A causa dell’egoismo siamo venuti meno alla nostra responsabilità di custodi e amministratori della terra. «Basta guardare la realtà con sincerità per vedere che c’è un grande deterioramento della nostra casa comune» (ibid., 61). L’abbiamo inquinata, l’abbiamo depredata, mettendo in pericolo la nostra stessa vita. Per questo, si sono formati vari movimenti internazionali e locali per risvegliare le coscienze. Apprezzo sinceramente queste iniziative, e sarà ancora necessario che i nostri figli scendano in strada per insegnarci ciò che è ovvio, vale a dire che non c’è futuro per noi se distruggiamo l’ambiente che ci sostiene.

Abbiamo mancato nel custodire la terra, nostra casa-giardino, e nel custodire i nostri fratelli. Abbiamo peccato contro la terra, contro il nostro prossimo e, in definitiva, contro il Creatore, il Padre buono che provvede a ciascuno e vuole che viviamo insieme in comunione e prosperità. E come reagisce la terra? C’è un detto spagnolo che è molto chiaro, in questo, e dice così: “Dio perdona sempre; noi uomini perdoniamo alcune volte sì alcune volte no; la terra non perdona mai”. La terra non perdona: se noi abbiamo deteriorato la terra, la risposta sarà molto brutta”.

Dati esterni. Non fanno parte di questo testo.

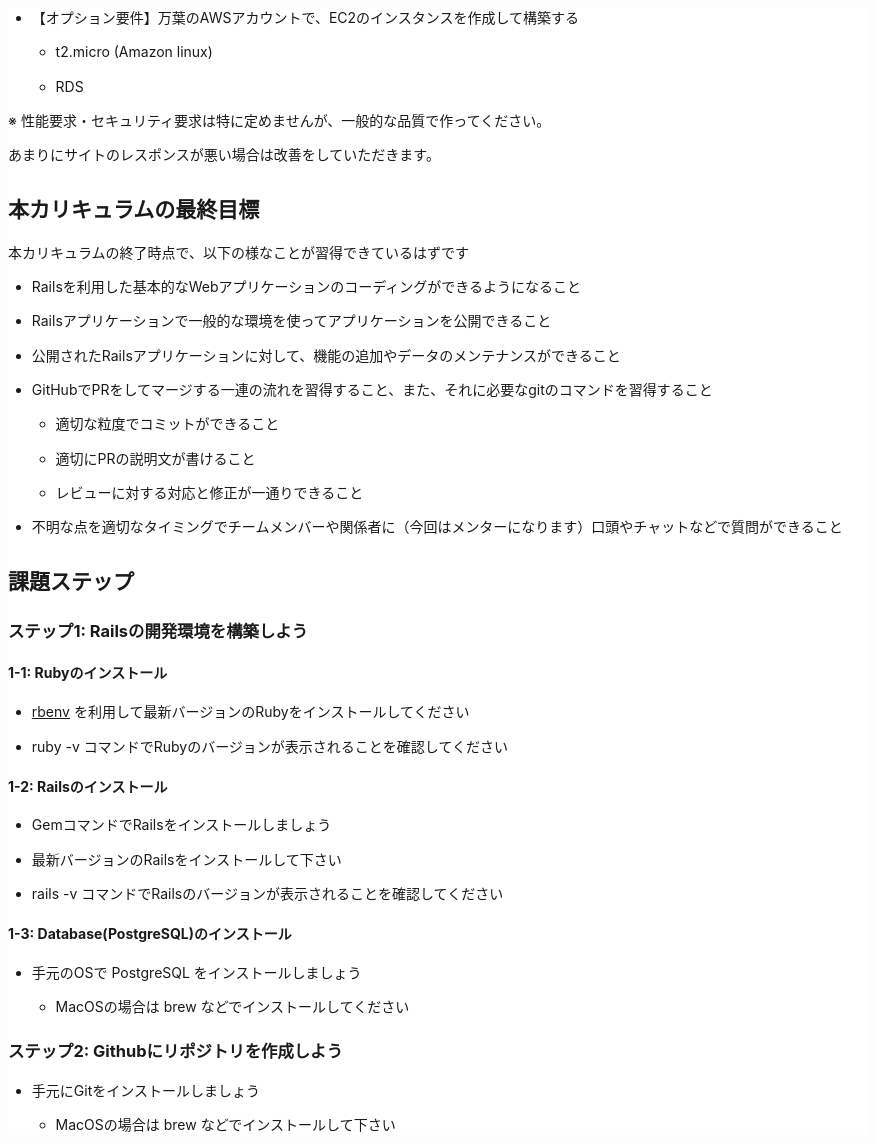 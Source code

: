 - 【オプション要件】万葉のAWSアカウントで、EC2のインスタンスを作成して構築する

  - t2.micro (Amazon linux)

  - RDS

※ 性能要求・セキュリティ要求は特に定めませんが、一般的な品質で作ってください。

あまりにサイトのレスポンスが悪い場合は改善をしていただきます。

## 本カリキュラムの最終目標

本カリキュラムの終了時点で、以下の様なことが習得できているはずです

- Railsを利用した基本的なWebアプリケーションのコーディングができるようになること

- Railsアプリケーションで一般的な環境を使ってアプリケーションを公開できること

- 公開されたRailsアプリケーションに対して、機能の追加やデータのメンテナンスができること

- GitHubでPRをしてマージする一連の流れを習得すること、また、それに必要なgitのコマンドを習得すること

  - 適切な粒度でコミットができること

  - 適切にPRの説明文が書けること

  - レビューに対する対応と修正が一通りできること

- 不明な点を適切なタイミングでチームメンバーや関係者に（今回はメンターになります）口頭やチャットなどで質問ができること

## 課題ステップ

### ステップ1: Railsの開発環境を構築しよう

#### 1-1: Rubyのインストール

- [rbenv](https://github.com/rbenv/rbenv) を利用して最新バージョンのRubyをインストールしてください

- ruby -v コマンドでRubyのバージョンが表示されることを確認してください

#### 1-2: Railsのインストール

- GemコマンドでRailsをインストールしましょう

- 最新バージョンのRailsをインストールして下さい

- rails -v コマンドでRailsのバージョンが表示されることを確認してください

#### 1-3: Database(PostgreSQL)のインストール

- 手元のOSで PostgreSQL をインストールしましょう

  - MacOSの場合は brew などでインストールしてください

### ステップ2: Githubにリポジトリを作成しよう

- 手元にGitをインストールしましょう

  - MacOSの場合は brew などでインストールして下さい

La giornata mondiale è stata istituita nel 1970

E’ passato mezzo secolo da quel 1970, anno in cui veniva istituita la Giornata mondiale della Terra promossa dall’ONU su iniziativa dell’ambientalista e pacifista John McConnell. Dunque, l’Earth Day 2020 taglia il traguardo dei 50 anni. Nata per sottolineare la necessità della conservazione delle risorse naturali del Pianeta, nel tempo, la Giornata della Terra è divenuta anche un avvenimento educativo ed informativo.

La Giornata mondiale della Terra si basa sul principio che tutti, a prescindere dall’etnia, dal sesso, dall’area in cui vivono o dalle condizioni economiche, hanno il diritto etico a un ambiente sano, equilibrato e sostenibile. E per vendicare questo aspetto fondamentale dell’evento, anno dopo anno sono state tante le manifestazioni in ogni angolo del Pianeta. A partire da quella del 22 aprile del 1970, quando circa 20 milioni di americani si mobilitarono in una storica manifestazione a difesa della Terra.

L’ Earth Day e il Covid19

Quest’anno l’Earth Day acquisisce un significato particolare perché cade proprio nel momento di massima espansione globale della pandemia di Covid-19. Dunque, se da un lato non saranno possibili eventi pubblici, per le strade e nelle città, é importante oggi più che mai celebrare questa giornata proprio per cercare di mettere al centro il bene della terra e il rapporto tra uomo e Natura, per sconfiggere non solo il virus ma anche gli squilibri che sono stati creati nel corso degli anni che hanno portato molti popoli a diventare migranti climatici, dovendo abbandonare le loro terre sempre più carenti di acqua.

I migranti climatici

Nel prossimo futuro, se non si cambia, i migranti climatici continueranno a crescere: secondo la Banca Mondiale, entro il 2050, fino a 143 milioni di persone che attualmente vivono nei paesi dell’Africa subsahariana, dell’Asia meridionale e dell’America Latina, potrebbero muoversi forzatamente, potrebbero infatti essere costrette a muoversi all’interno dei propri paesi, fuggendo dalle aree meno vitali con minore disponibilità idrica e produttività delle colture o da zone che saranno colpite dall’innalzamento del livello del mare e dalle mareggiate. In particolare 86 milioni sono quelle che saranno costrette a muoversi nell’Africa subsahariana, 40 milioni in Asia meridionale e 17 milioni in America Latina.

La Dichiarazione di New York su rifugiati e migranti, adottata il 19 settembre 2016 durante la 71° sessione dell’Assemblea Generale delle Nazioni Unite, ha formalmente riconosciuto l’impatto dei cambiamenti climatici e ambientali quali fattori significativi nelle migrazioni forzate o volontarie, notando al contempo quanto anche le migrazioni possano influire sull’ambiente. Infatti il concentrarsi di persone in hotspot di in-migration potrà portare ad un consumo eccessivo di risorse e dunque ad una più rapida distruzione dei mezzi di sussistenza.